Hello everyone, I am Kite
Two years ago, the need to convert audio and video files into text content was difficult to achieve. But now it can be easily solved in just a few minutes.
It is said that in order to obtain training data, some companies have fully crawled videos on short video platforms such as Douyin and Kuaishou, and then extracted the audio from the videos and converted them into text form for use as big data Model training corpus.
If you need to convert video or audio files to text, you can try this open source solution available today. For example, you can search for the specific time points when dialogues in film and television programs appear.
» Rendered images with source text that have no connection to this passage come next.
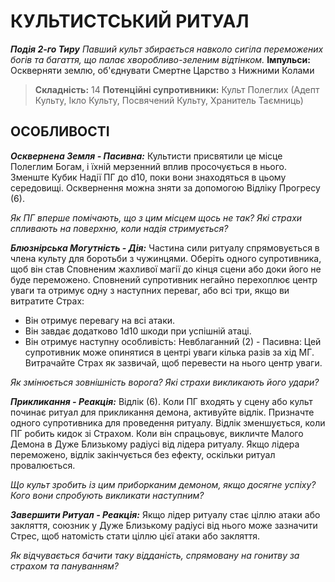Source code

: ﻿# КУЛЬТИСТСЬКИЙ РИТУАЛ

***Подія 2-го Тиру***
*Павший культ збирається навколо сигіла переможених богів та багаття, що палає хворобливо-зеленим відтінком.*
**Імпульси:** Оскверняти землю, об'єднувати Смертне Царство з Нижними Колами

> **Складність:** 14
> **Потенційні супротивники:** Культ Полеглих (Адепт Культу, Ікло Культу, Посвячений Культу, Хранитель Таємниць)

## ОСОБЛИВОСТІ

***Осквернена Земля - Пасивна:*** Культисти присвятили це місце Полеглим Богам, і їхній мерзенний вплив просочується в нього. Зменште Кубик Надії ПГ до d10, поки вони знаходяться в цьому середовищі. Осквернення можна зняти за допомогою Відліку Прогресу (6).

  *Як ПГ вперше помічають, що з цим місцем щось не так? Які страхи спливають на поверхню, коли надія стримується?*

***Блюзнірська Могутність - Дія:*** Частина сили ритуалу спрямовується в члена культу для боротьби з чужинцями. Оберіть одного супротивника, щоб він став Сповненим жахливої магії до кінця сцени або доки його не буде переможено. Сповнений супротивник негайно перехоплює центр уваги та отримує одну з наступних переваг, або всі три, якщо ви витратите Страх:

  - Він отримує перевагу на всі атаки.
  - Він завдає додатково 1d10 шкоди при успішній атаці.
  - Він отримує наступну особливість:
    Невблаганний (2) - Пасивна: Цей супротивник може опинятися в центрі уваги кілька разів за хід МГ. Витрачайте Страх як зазвичай, щоб перевести на нього центр уваги.

  *Як змінюється зовнішність ворога? Які страхи викликають його удари?*

***Прикликання - Реакція:*** Відлік (6). Коли ПГ входять у сцену або культ починає ритуал для прикликання демона, активуйте відлік. Призначте одного супротивника для проведення ритуалу. Відлік зменшується, коли ПГ робить кидок зі Страхом. Коли він спрацьовує, викличте Малого Демона в Дуже Близькому радіусі від лідера ритуалу. Якщо лідера переможено, відлік закінчується без ефекту, оскільки ритуал провалюється.

  *Що культ зробить із цим приборканим демоном, якщо досягне успіху? Кого вони спробують викликати наступним?*

***Завершити Ритуал - Реакція:*** Якщо лідер ритуалу стає ціллю атаки або закляття, союзник у Дуже Близькому радіусі від нього може зазначити Стрес, щоб натомість стати ціллю цієї атаки або закляття.

  *Як відчувається бачити таку відданість, спрямовану на гонитву за страхом та пануванням?*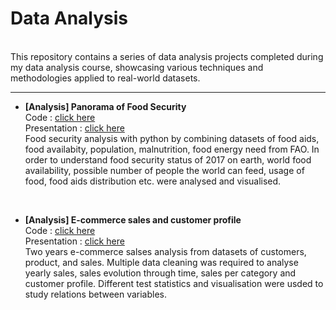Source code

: # Data Analysis

<br/>
This repository contains a series of data analysis projects completed during my data analysis course, showcasing various techniques and methodologies applied to real-world datasets.
<br/>

----------




- **[Analysis] Panorama of Food Security**<br/>
Code : [click here](https://github.com/haejiyun/Data-Analysis/blob/main/Panorama%20of%20Food%20Security/panorama_malnutrition.ipynb)<br/>
Presentation : [click here](https://github.com/haejiyun/Data-Analysis/blob/main/Panorama%20of%20Food%20Security/panorama_malnutrition.pdf)<br/>
Food security analysis with python by combining datasets of food aids, food availabity, population, malnutrition, food energy need from FAO. In order to understand food security status of 2017 on earth, world food availability, possible number of people the world can feed, usage of food, food aids distribution etc. were analysed and visualised.
<br/>



- **[Analysis] E-commerce sales and customer profile**<br/>
Code : [click here](https://github.com/haejiyun/Data-Analysis/blob/main/E-commerce%20sales%20and%20customer%20profile/analyse_de_vente.ipynb)<br/>
Presentation : [click here](https://github.com/haejiyun/Data-Analysis/blob/main/E-commerce%20sales%20and%20customer%20profile/analyse_ventes.pdf)<br/>
Two years e-commerce salses analysis from datasets of customers, product, and sales. Multiple data cleaning was required to analyse yearly sales, sales evolution through time, sales per category and customer profile. Different test statistics and visualisation were usded to study relations between variables.
<br/>




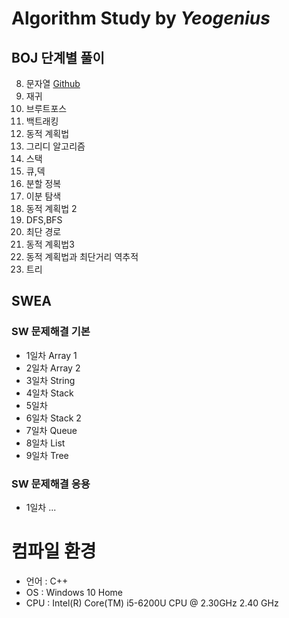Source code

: # Algorithm Study by *Yeogenius*
## BOJ 단계별 풀이
08. 문자열 [Github](https://github.com/yeojini/Algorithm/tree/master/BOJ/8.%EB%AC%B8%EC%9E%90%EC%97%B4)
10. 재귀
11. 브루트포스
13. 백트래킹
14. 동적 계획법
15. 그리디 알고리즘
17. 스택
18. 큐,덱
19. 분할 정복
20. 이분 탐색
22. 동적 계획법 2
23. DFS,BFS
24. 최단 경로
25. 동적 계획법3
26. 동적 계획법과 최단거리 역추적
27. 트리

## SWEA
### SW 문제해결 기본
- 1일차 Array 1
- 2일차 Array 2
- 3일차 String
- 4일차 Stack
- 5일차
- 6일차 Stack 2
- 7일차 Queue
- 8일차 List
- 9일차 Tree
### SW 문제해결 응용
- 1일차 ...
# 컴파일 환경
- 언어 : C++
- OS : Windows 10 Home
- CPU : Intel(R) Core(TM) i5-6200U CPU @ 2.30GHz 2.40 GHz
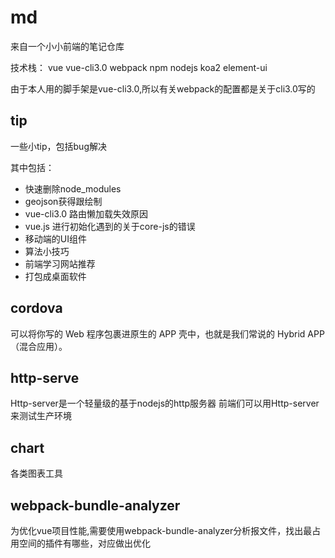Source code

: # md
来自一个小小前端的笔记仓库

技术栈： vue vue-cli3.0 webpack npm nodejs koa2 element-ui

由于本人用的脚手架是vue-cli3.0,所以有关webpack的配置都是关于cli3.0写的

## tip
一些小tip，包括bug解决

其中包括：
- 快速删除node_modules
- geojson获得跟绘制
- vue-cli3.0 路由懒加载失效原因
- vue.js 进行初始化遇到的关于core-js的错误
- 移动端的UI组件
- 算法小技巧
- 前端学习网站推荐
- 打包成桌面软件

## cordova
可以将你写的 Web 程序包裹进原生的 APP 壳中，也就是我们常说的 Hybrid APP （混合应用）。

## http-serve
Http-server是一个轻量级的基于nodejs的http服务器
前端们可以用Http-server来测试生产环境

## chart
各类图表工具

## webpack-bundle-analyzer
为优化vue项目性能,需要使用webpack-bundle-analyzer分析报文件，找出最占用空间的插件有哪些，对应做出优化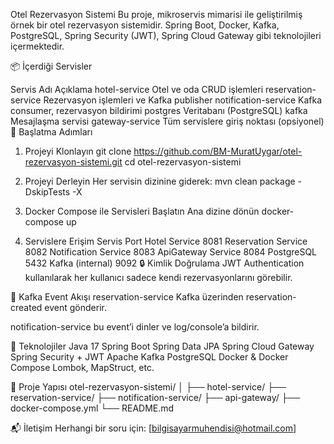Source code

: Otel Rezervasyon Sistemi
Bu proje, mikroservis mimarisi ile geliştirilmiş örnek bir otel rezervasyon sistemidir. Spring Boot, Docker, Kafka, PostgreSQL, Spring Security (JWT), Spring Cloud Gateway gibi teknolojileri içermektedir.

📦 İçerdiği Servisler

Servis Adı	Açıklama
hotel-service	Otel ve oda CRUD işlemleri
reservation-service	Rezervasyon işlemleri ve Kafka publisher
notification-service	Kafka consumer, rezervasyon bildirimi
postgres	Veritabanı (PostgreSQL)
kafka	Mesajlaşma servisi
gateway-service	Tüm servislere giriş noktası (opsiyonel)
🚀 Başlatma Adımları

1. Projeyi Klonlayın
git clone https://github.com/BM-MuratUygar/otel-rezervasyon-sistemi.git
cd otel-rezervasyon-sistemi

2. Projeyi Derleyin
Her servisin dizinine giderek:
mvn clean package -DskipTests -X

3. Docker Compose ile Servisleri Başlatın
Ana dizine dönün
docker-compose up

4. Servislere Erişim
Servis	Port
Hotel Service	8081
Reservation Service	8082
Notification Service	8083
ApiGateway Service	8084
PostgreSQL	5432
Kafka (internal)	9092
🔒 Kimlik Doğrulama
JWT Authentication kullanılarak her kullanıcı sadece kendi rezervasyonlarını görebilir.

📡 Kafka Event Akışı
reservation-service Kafka üzerinden reservation-created event gönderir.

notification-service bu event’i dinler ve log/console’a bildirir.

🧱 Teknolojiler
Java 17
Spring Boot
Spring Data JPA
Spring Cloud Gateway
Spring Security + JWT
Apache Kafka
PostgreSQL
Docker & Docker Compose
Lombok, MapStruct, etc.

📂 Proje Yapısı
otel-rezervasyon-sistemi/
│
├── hotel-service/
├── reservation-service/
├── notification-service/
├── api-gateway/
├── docker-compose.yml
└── README.md

📬 İletişim
Herhangi bir soru için: [bilgisayarmuhendisi@hotmail.com]
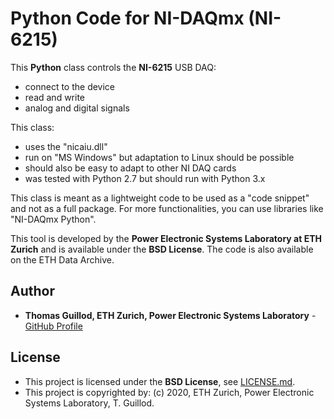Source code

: # Python Code for NI-DAQmx (NI-6215)

This **Python** class controls the **NI-6215** USB DAQ:
* connect to the device
* read and write
* analog and digital signals

This class:
* uses the "nicaiu.dll"
* run on "MS Windows" but adaptation to Linux should be possible
* should also be easy to adapt to other NI DAQ cards
* was tested with Python 2.7 but should run with Python 3.x

This class is meant as a lightweight code to be used as a "code snippet" and not as a full package.
For more functionalities, you can use libraries like "NI-DAQmx Python".

This tool is developed by the **Power Electronic Systems Laboratory at ETH Zurich** and is available under the **BSD License**. The code is also available on the ETH Data Archive.

## Author

* **Thomas Guillod, ETH Zurich, Power Electronic Systems Laboratory** - [GitHub Profile](https://github.com/otvam)

## License

* This project is licensed under the **BSD License**, see [LICENSE.md](LICENSE.md).
* This project is copyrighted by: (c) 2020, ETH Zurich, Power Electronic Systems Laboratory, T. Guillod.
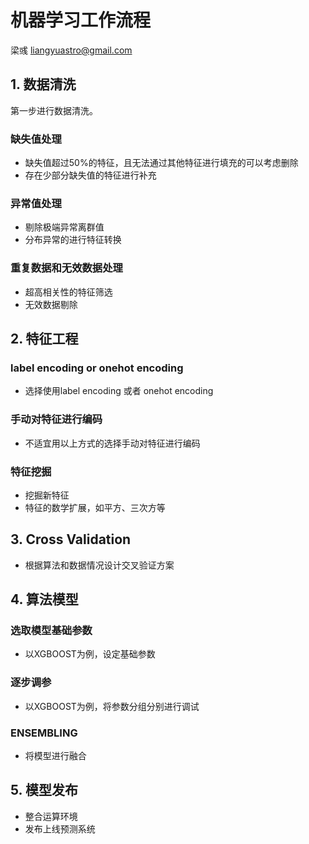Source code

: # 机器学习工作流程
梁彧 liangyuastro@gmail.com

<!-- ## 目录 -->

<!-- [toc] -->

## 1. 数据清洗

第一步进行数据清洗。

### 缺失值处理

* 缺失值超过50%的特征，且无法通过其他特征进行填充的可以考虑删除
* 存在少部分缺失值的特征进行补充

### 异常值处理

* 剔除极端异常离群值
* 分布异常的进行特征转换

### 重复数据和无效数据处理

* 超高相关性的特征筛选
* 无效数据剔除

## 2. 特征工程

### label encoding or onehot encoding

* 选择使用label encoding 或者 onehot encoding

### 手动对特征进行编码

* 不适宜用以上方式的选择手动对特征进行编码

### 特征挖掘

* 挖掘新特征
* 特征的数学扩展，如平方、三次方等

## 3. Cross Validation

* 根据算法和数据情况设计交叉验证方案

## 4. 算法模型

### 选取模型基础参数

* 以XGBOOST为例，设定基础参数

### 逐步调参

* 以XGBOOST为例，将参数分组分别进行调试

### ENSEMBLING

* 将模型进行融合

## 5. 模型发布

* 整合运算环境
* 发布上线预测系统
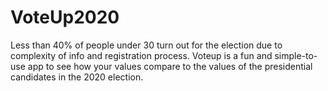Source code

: # VoteUp2020

Less than 40% of people under 30 turn out for the election due to complexity of info and registration process. Voteup is a fun and simple-to-use app to see how your values compare to the values of the presidential candidates in the 2020 election.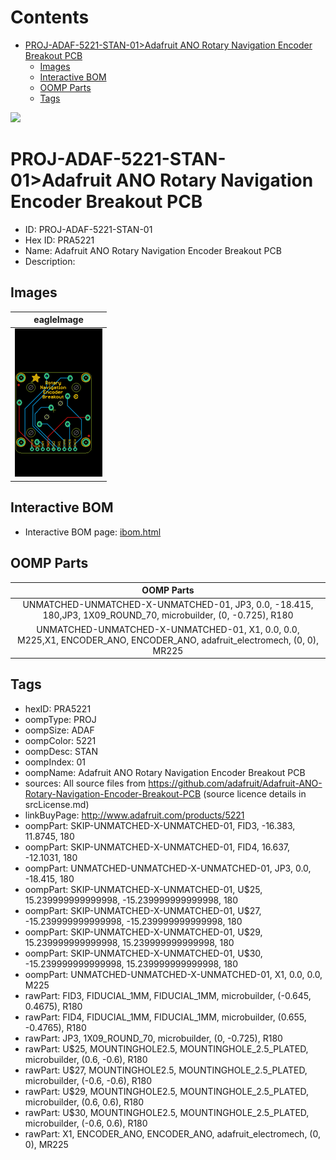 



Contents
========

* [PROJ-ADAF-5221-STAN-01>Adafruit ANO Rotary Navigation Encoder Breakout PCB](#proj-adaf-5221-stan-01adafruit-ano-rotary-navigation-encoder-breakout-pcb)
	* [Images](#images)
	* [Interactive BOM](#interactive-bom)
	* [OOMP Parts](#oomp-parts)
	* [Tags](#tags)
  
![][im]
# PROJ-ADAF-5221-STAN-01>Adafruit ANO Rotary Navigation Encoder Breakout PCB

- ID: PROJ-ADAF-5221-STAN-01
- Hex ID: PRA5221
- Name: Adafruit ANO Rotary Navigation Encoder Breakout PCB
- Description: 

## Images
  
  

|eagleImage|
| :---: |
|[![eagleImage](eagleImage_140.png)](eagleImage_600.png)|

## Interactive BOM

- Interactive BOM page: [ibom.html](kicad/bom/ibom.html)

## OOMP Parts
  

|OOMP Parts|
| :---: |
|UNMATCHED-UNMATCHED-X-UNMATCHED-01, JP3, 0.0, -18.415, 180,JP3, 1X09_ROUND_70, microbuilder, (0, -0.725), R180|
|UNMATCHED-UNMATCHED-X-UNMATCHED-01, X1, 0.0, 0.0, M225,X1, ENCODER_ANO, ENCODER_ANO, adafruit_electromech, (0, 0), MR225|

## Tags

- hexID: PRA5221
- oompType: PROJ
- oompSize: ADAF
- oompColor: 5221
- oompDesc: STAN
- oompIndex: 01
- oompName: Adafruit ANO Rotary Navigation Encoder Breakout PCB
- sources: All source files from https://github.com/adafruit/Adafruit-ANO-Rotary-Navigation-Encoder-Breakout-PCB (source licence details in srcLicense.md)
- linkBuyPage: http://www.adafruit.com/products/5221
- oompPart: SKIP-UNMATCHED-X-UNMATCHED-01, FID3, -16.383, 11.8745, 180
- oompPart: SKIP-UNMATCHED-X-UNMATCHED-01, FID4, 16.637, -12.1031, 180
- oompPart: UNMATCHED-UNMATCHED-X-UNMATCHED-01, JP3, 0.0, -18.415, 180
- oompPart: SKIP-UNMATCHED-X-UNMATCHED-01, U$25, 15.239999999999998, -15.239999999999998, 180
- oompPart: SKIP-UNMATCHED-X-UNMATCHED-01, U$27, -15.239999999999998, -15.239999999999998, 180
- oompPart: SKIP-UNMATCHED-X-UNMATCHED-01, U$29, 15.239999999999998, 15.239999999999998, 180
- oompPart: SKIP-UNMATCHED-X-UNMATCHED-01, U$30, -15.239999999999998, 15.239999999999998, 180
- oompPart: UNMATCHED-UNMATCHED-X-UNMATCHED-01, X1, 0.0, 0.0, M225
- rawPart: FID3, FIDUCIAL_1MM, FIDUCIAL_1MM, microbuilder, (-0.645, 0.4675), R180
- rawPart: FID4, FIDUCIAL_1MM, FIDUCIAL_1MM, microbuilder, (0.655, -0.4765), R180
- rawPart: JP3, 1X09_ROUND_70, microbuilder, (0, -0.725), R180
- rawPart: U$25, MOUNTINGHOLE2.5, MOUNTINGHOLE_2.5_PLATED, microbuilder, (0.6, -0.6), R180
- rawPart: U$27, MOUNTINGHOLE2.5, MOUNTINGHOLE_2.5_PLATED, microbuilder, (-0.6, -0.6), R180
- rawPart: U$29, MOUNTINGHOLE2.5, MOUNTINGHOLE_2.5_PLATED, microbuilder, (0.6, 0.6), R180
- rawPart: U$30, MOUNTINGHOLE2.5, MOUNTINGHOLE_2.5_PLATED, microbuilder, (-0.6, 0.6), R180
- rawPart: X1, ENCODER_ANO, ENCODER_ANO, adafruit_electromech, (0, 0), MR225



[im]: eagleImage_450.png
Without further ado, let’s get to the point.
This solution is OpenAI’s open source Whisper. Of course it is written in Python. You only need to simply install a few packages and write a few lines of code. Wait for a while (depending on the performance of your machine and the length of the audio and video), the final text content will come out, it's that simple.
GitHub warehouse address: https://github.com/openai/whisper
Although it has been quite simplified, for the program It is still not streamlined enough for the staff. After all, programmers tend to prefer simplicity and efficiency. Although it is relatively easy to install and call Whisper, you still need to install PyTorch, ffmpeg, and even Rust separately.
Therefore, Fast-Whisper came into being, which is faster and more concise than Whisper. Fast-Whisper is not just a simple encapsulation of Whisper, but a reconstruction of OpenAI's Whisper model by using CTranslate2. CTranslate2 is an efficient inference engine for the Transformer model.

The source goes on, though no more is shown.